“Many of Jesus’ disciples who were listening said, ‘This saying is hard; who can accept it?’”
After hearing St. Paul’s teaching on marriage – perhaps the most difficult reading of the entire three-year lectionary cycle, at least to our post-modern ears – we jump back to the Bread of Life Discourse and our Lord’s disciples’ reactions: “This saying is hard; who can accept it?” Of course, the saying they are talking about is when our Lord tells them that they must eat His flesh and drink His blood to have life within them. A hard saying indeed: one that contradicts Jewish dietary laws and common sense, making Christ’s disciples into cannibals. The language He uses is graphic and descriptive, the Greek word for “eat” being the word used for a dog gnawing on a bone. But they could just as easily be responding to St. Paul’s teaching on marriage: A hard saying, difficult for many to accept.
We saw two weeks ago that these themes of Christ’s gift of His body to us – the gift of Himself, a living person, and never a thing – and the proper use of our bodies, are closely connected. Christ’s gift of His body demands a conformity to that mystery in how we use our bodies. We saw that those words – “This is my body” – are sacrificial words and nuptial words.
The reaction of the crowds to Christ’s words on the mystery of His Body and Blood helps us to understand how many will react to St. Paul’s words, and to the Church’s perennial teaching on the human body as normative for personal identity. The ones who walked away from our Lord because they could not accept that eating His flesh and drinking His blood are necessary for salvation were not just the crowds, though. St. John describes them as His disciples, as ones who have begun to put His teachings into practice in their lives, who have been following Him through the rough Judean countryside, and listening to Him teach and preach without food and drink. They, “returned to their former way of life.”
Christians who do not believe in Christ’s real presence in the Eucharist will interpret this admonition to eat His flesh and drink His blood as a metaphor for relying completely on Him and on nothing else. But would this be that different from what He has already taught them? Already, He has kicked the money changers out of the Temple, establishing Himself as a higher authority than the Temple sacrifices (which is to say, as more important than that which the Jews held most sacred in the world). He has told Nicodemus that people who do not believe in Him are “condemned.” He has consorted with the terrible Samaritans – that should have made them walk away! The Jews are already trying to put Him to death for claiming God as His Father and thus having the authority to break the Sabbath. And now people are walking away because He used an odd metaphor to tell them that they need to rely more completely on Him? I’m not buying it.
This is one of only two places where we clearly see people walking away from the Lord: in His teaching on His body and blood, and at His arrest at Gethsemane, the beginning of His Passion, the beginning of that second “this is my body” on the Cross.

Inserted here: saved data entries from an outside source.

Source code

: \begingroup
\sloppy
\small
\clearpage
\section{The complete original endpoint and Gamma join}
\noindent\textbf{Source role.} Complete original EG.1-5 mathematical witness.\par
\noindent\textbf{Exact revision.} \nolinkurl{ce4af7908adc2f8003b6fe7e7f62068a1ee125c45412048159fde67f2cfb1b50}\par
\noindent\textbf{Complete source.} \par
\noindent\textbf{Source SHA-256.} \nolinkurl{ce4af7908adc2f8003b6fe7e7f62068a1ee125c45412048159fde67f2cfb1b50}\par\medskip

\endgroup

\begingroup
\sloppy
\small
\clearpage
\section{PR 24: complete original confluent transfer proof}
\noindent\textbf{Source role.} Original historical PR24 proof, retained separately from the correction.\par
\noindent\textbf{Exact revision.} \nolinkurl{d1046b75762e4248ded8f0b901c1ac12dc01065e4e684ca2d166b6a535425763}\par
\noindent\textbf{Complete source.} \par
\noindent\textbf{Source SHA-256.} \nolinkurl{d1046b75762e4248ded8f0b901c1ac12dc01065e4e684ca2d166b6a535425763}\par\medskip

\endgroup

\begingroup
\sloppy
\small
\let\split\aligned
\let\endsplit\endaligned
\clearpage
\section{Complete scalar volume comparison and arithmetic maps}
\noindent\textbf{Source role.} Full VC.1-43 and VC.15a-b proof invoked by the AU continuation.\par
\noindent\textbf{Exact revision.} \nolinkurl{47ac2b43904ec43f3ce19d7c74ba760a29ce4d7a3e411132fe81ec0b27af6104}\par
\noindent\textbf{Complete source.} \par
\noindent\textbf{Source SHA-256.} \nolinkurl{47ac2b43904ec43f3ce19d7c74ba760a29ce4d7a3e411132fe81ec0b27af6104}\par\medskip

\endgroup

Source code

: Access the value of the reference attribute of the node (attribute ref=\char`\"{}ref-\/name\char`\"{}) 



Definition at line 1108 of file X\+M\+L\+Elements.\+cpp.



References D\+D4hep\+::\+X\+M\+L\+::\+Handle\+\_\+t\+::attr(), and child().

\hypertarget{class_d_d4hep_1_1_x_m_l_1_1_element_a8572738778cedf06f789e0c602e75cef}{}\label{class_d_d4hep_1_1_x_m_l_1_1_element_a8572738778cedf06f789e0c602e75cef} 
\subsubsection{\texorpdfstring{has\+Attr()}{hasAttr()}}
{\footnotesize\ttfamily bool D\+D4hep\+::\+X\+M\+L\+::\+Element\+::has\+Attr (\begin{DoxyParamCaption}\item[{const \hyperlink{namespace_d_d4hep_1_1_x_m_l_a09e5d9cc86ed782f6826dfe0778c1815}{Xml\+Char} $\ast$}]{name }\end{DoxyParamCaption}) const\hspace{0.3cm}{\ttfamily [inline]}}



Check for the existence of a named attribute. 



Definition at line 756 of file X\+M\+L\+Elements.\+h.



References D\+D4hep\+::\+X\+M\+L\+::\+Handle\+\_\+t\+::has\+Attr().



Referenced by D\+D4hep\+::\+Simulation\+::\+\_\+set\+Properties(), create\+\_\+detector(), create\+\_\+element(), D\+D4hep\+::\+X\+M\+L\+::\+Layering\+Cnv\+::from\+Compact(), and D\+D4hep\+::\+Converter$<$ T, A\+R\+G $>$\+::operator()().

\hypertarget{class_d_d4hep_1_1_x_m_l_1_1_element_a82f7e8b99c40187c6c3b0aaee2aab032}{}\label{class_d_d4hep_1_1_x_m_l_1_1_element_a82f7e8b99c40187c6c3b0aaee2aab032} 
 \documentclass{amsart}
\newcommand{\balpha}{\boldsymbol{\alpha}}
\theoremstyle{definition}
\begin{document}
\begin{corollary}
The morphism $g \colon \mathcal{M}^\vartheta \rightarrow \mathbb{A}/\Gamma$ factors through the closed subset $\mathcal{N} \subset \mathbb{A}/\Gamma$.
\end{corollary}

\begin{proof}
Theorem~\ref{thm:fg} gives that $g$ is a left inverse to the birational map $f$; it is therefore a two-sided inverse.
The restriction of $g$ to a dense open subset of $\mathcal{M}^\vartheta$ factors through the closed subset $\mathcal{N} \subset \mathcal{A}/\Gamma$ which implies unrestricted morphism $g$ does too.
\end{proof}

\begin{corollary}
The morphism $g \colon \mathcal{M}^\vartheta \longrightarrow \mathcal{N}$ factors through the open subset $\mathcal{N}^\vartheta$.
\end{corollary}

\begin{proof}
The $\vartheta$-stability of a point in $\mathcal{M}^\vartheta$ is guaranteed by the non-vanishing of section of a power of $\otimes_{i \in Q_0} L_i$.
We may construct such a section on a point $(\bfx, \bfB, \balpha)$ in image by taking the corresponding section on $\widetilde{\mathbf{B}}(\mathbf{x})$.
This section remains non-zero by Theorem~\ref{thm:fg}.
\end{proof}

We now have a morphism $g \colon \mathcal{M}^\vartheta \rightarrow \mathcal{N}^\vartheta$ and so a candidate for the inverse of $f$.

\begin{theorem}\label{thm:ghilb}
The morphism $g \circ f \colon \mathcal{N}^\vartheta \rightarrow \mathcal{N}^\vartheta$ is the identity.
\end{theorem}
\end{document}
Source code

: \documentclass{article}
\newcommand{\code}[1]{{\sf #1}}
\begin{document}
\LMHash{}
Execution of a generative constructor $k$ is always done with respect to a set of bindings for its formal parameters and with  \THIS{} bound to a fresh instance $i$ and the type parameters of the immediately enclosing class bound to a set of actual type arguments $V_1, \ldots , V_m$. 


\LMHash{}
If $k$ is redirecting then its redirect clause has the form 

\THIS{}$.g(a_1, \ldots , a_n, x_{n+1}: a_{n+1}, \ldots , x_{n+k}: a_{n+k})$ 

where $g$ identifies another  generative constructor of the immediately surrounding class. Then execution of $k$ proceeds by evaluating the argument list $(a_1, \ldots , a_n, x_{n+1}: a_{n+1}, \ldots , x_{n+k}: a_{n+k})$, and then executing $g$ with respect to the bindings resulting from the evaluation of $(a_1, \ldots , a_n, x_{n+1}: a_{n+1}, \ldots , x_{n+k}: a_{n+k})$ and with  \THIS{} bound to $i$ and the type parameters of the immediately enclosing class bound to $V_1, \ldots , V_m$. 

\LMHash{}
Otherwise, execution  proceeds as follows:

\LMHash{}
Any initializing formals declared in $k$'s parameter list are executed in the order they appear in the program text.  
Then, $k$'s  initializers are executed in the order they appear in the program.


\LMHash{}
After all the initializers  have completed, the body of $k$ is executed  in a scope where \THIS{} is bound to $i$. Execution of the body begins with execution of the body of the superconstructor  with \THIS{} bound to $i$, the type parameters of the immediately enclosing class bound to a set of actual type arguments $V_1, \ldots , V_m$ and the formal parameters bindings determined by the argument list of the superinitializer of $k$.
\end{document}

So, it should not surprise us at all those who have previously followed Him and His Church have chosen to walk away not only over the mystery of His Body, but over the mystery of the human body, and especially the human body as normative for personal identity and for the nature of marriage – since, as we’ve seen these past few weeks, those two mysteries are so closely interrelated. In our own day, so many who previously followed Him have decided that receiving the Body and Blood of the Lord in Holy Communion is not worth it, if that gift comes through a Church they see as bigoted and “on the wrong side of history.”
The political landscape around the human body and marriage has changed rapidly in our country. In 2008, only 16 years ago, the state of California voted to amend its constitution to define marriage as between one man and one woman. By 2022, seven years after its national legalization, same-sex marriage enjoyed the support of 71 percent of Americans. Unsurprisingly, this support is strongest among young people. In 2021, 80 percent of Gen-Z young adults favored same-sex marriage, compared to 72 percent of 30s and 40s Millennials, 64 percent of late forties to early sixties Gen-Xers, and 59 percent of Baby Boomers. By last year, those numbers were stable, except for the youngest group, Gen-Z, where it decreased to 69 percent – likely reflecting a widening ideological gender gap in American young adults.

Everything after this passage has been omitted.